A new app developed at the University of Michigan in Ann Arbor helps take the guesswork out of populating human scale figures into final architectural renderings. The app is called People Party.

The last step in rendering a future building or a space for an architect or designer is populating it with human figures to add a sense of life and provide a sense of scale. Boyer says this is a crucial step, but one often fraught with challenges.

“It’s amazing how much time and effort that architects, generally entry-level staffers, put into collecting images of people and cutting them out at special angles in order to fit them into a final image,” says Brian Boyer, assistant professor at the University of Michigan Taubman College of Architecture and Urban Planning and director of Taubman College’s Urban Technology program.

“It’s on the designer’s shoulders to make decisions about the representation of the population in the space, and when you’re fighting to get things done on a deadline, representation is too often the thing that slips.”

People Party was developed by Dash Marshall, a Detroit- and Brooklyn-based architecture and strategic design studio co-founded by Boyer. The app allows users to upload a scene or rendering, input the city where the image is situated, and the app automatically generates a population of human figures based on data from the U.S. Census Bureau.

“We’re introducing data into what is typically a process driven by idiosyncratic artistic choices,” he says. “If you’re designing a space in a specific city, the people in the drawing should reflect the makeup of that city.

“If you enter the location as Detroit, for example, the diversity of the scale figures generated in the app will align with the actual population — 78 percent African American, 14 percent white, 7 percent Hispanic or Latino, etc.”
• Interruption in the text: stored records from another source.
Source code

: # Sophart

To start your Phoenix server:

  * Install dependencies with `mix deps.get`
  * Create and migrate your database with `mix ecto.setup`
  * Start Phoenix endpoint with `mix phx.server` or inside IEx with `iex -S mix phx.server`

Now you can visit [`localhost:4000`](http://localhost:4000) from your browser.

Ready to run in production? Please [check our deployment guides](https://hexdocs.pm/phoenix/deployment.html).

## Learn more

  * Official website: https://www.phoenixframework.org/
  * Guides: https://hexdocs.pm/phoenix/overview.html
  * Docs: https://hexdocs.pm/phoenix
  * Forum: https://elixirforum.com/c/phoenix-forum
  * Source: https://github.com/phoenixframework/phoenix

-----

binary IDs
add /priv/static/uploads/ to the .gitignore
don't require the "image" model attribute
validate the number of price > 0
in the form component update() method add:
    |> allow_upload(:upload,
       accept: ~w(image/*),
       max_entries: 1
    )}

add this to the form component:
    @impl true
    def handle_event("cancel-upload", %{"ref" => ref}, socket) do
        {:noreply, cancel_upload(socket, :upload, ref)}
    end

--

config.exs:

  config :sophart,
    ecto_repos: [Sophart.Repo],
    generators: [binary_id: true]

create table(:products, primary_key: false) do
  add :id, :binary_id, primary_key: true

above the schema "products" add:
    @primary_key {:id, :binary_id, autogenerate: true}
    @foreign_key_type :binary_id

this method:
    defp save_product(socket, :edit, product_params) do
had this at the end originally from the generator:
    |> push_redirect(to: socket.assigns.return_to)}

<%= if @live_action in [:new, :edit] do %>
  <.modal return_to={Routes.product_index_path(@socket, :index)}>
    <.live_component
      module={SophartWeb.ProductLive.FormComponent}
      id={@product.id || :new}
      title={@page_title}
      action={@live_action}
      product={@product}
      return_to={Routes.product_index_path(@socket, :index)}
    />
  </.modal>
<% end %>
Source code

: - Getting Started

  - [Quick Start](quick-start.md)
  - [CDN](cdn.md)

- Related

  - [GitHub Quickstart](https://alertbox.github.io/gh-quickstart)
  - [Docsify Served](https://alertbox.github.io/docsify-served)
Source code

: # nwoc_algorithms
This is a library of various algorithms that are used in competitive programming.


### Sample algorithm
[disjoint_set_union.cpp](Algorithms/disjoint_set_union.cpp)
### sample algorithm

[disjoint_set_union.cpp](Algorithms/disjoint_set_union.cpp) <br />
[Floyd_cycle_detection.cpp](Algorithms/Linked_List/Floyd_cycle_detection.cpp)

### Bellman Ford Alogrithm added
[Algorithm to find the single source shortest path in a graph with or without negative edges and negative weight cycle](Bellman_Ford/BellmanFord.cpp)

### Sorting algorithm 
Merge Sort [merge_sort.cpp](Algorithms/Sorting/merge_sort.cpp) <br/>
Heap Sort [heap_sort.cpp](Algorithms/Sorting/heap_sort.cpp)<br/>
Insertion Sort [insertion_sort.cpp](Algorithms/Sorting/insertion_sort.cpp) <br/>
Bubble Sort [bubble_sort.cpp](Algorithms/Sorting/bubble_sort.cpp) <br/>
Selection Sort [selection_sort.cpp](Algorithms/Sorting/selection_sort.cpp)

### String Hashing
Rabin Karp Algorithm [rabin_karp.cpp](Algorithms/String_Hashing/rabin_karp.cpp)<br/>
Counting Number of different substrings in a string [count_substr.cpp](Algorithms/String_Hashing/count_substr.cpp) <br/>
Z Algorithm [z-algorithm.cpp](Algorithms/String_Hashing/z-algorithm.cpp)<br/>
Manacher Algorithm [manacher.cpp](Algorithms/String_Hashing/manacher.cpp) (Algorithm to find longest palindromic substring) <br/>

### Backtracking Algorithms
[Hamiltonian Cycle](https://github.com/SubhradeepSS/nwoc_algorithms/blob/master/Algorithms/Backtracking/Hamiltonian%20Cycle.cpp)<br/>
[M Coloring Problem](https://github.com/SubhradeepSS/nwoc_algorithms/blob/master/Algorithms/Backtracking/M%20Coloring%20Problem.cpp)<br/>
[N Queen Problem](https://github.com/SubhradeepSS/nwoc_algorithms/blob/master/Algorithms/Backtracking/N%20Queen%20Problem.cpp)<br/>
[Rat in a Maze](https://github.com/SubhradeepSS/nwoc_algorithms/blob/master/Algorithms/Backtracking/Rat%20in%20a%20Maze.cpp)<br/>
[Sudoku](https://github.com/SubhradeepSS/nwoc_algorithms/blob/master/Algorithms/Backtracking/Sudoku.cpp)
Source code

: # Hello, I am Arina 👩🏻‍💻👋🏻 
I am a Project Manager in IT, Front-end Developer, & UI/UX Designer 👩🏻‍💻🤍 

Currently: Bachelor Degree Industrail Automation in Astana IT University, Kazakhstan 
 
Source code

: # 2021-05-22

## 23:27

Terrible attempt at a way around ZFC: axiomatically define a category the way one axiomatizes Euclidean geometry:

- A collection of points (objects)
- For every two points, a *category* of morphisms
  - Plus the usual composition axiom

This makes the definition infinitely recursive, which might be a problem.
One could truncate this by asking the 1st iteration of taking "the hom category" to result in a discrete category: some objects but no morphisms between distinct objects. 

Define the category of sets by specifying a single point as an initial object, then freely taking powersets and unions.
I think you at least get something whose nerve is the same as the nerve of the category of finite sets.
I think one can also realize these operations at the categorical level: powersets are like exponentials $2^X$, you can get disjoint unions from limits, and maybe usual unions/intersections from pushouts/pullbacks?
In addition to this, the color block-style “party people” appear in a wide range of genders, ages, and body shapes. The app adds more diversity with the inclusion of those with varying mobility needs, such as wheelchairs, crutches, and canes.

Besides these inclusivity features, the app is versatile, allowing users to adjust the color palette, size, pose, or garments to reflect a seasonal scene. Boyer believes there are many potential uses for the app beyond the world of architecture and design.

“In a sense, we’re creating an easy tool to make more sophisticated images of community—we want it to be joyful,” he says. “It’s useful to architects, but I can also see it being used as dynamic clip art for product design, corporate reporting, presentations, social media, museums, exhibitions, and more.”

The app is currently in a free, limited pre-release phase where users can sign up to be added to a wait list with rolling acceptance. Dash Marshall intends to officially launch People Party in January 2022 after beta testing is complete.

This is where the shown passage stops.